Si, du reste, nous croyons devoir dire ici ce que nous pensons du principe de non-intervention, c’est uniquement pour établir le droit. Nous ne croyons pas qu’il soit en ce moment question de passer au fait ; nous ne croyons pas que le gouvernement français, pour sa part, ait le moins du monde l’intention d’intervenir actuellement dans les affaires de la Suisse. Son rôle doit être d’observer et d’attendre. Nous croyons aussi que la même attitude d’expectative sera gardée par les autres puissances, et que les mouvemens de troupes qui pourront avoir lieu sur les frontières ne devront être considérés que comme des mesures de précaution ; mais naturellement les résolutions des gouvernemens les plus particulièrement intéressés à telle ou telle révolution qui pourrait s’accomplir dans la constitution de la Suisse ne peuvent être déterminées que par les événemens ultérieurs, et par conséquent il serait superflu d’en faire le sujet d’hypothèses qui peuvent se trouver déjouées d’un jour à l’autre.

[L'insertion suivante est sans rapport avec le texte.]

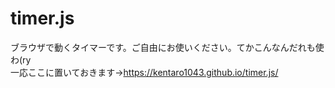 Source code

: # timer.js
ブラウザで動くタイマーです。ご自由にお使いください。てかこんなんだれも使わ(ry  
一応ここに置いておきます→https://kentaro1043.github.io/timer.js/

C’est ainsi que nous en sommes encore à savoir si décidément l’on se battra en Suisse. Il est bien vrai que depuis la dernière quinzaine, où nous exprimions encore l’espoir que la guerre civile n’éclaterait pas, les choses ont marché à grands pas. Nous devons donc avouer que nous voyons de jour en jour diminuer les chances d’une solution pacifique, car, quel que soit le degré d’estime que nous professions pour les radicaux, nous ne pouvons cependant croire qu’ils soient arrivés si près du Rubicon pour ne pas le passer. Toutefois, il faut leur rendre cette justice : ils n’ont pas l’air jusqu’à présent de marcher de fort bonne grace. On connaît l’histoire de ce Gascon que M. de Montluc avait condamné à sauter du haut d’une tour : « Monseigneur, disait-il, vous me le donnez en trois ; mais moi, je vous le donne en dix. » Les héros des corps francs sont un peu dans le même cas, et font à peu près la même figure. Il est clair que les gouvernemens radicaux eux-mêmes n’ont pas grande envie de s’en aller en guerre ; mais ils ne s’appartiennent plus, ils sont sous la domination des clubs, et, quand ils font mine d’hésiter, l’ours grogne et montre les dents. Il faut marcher.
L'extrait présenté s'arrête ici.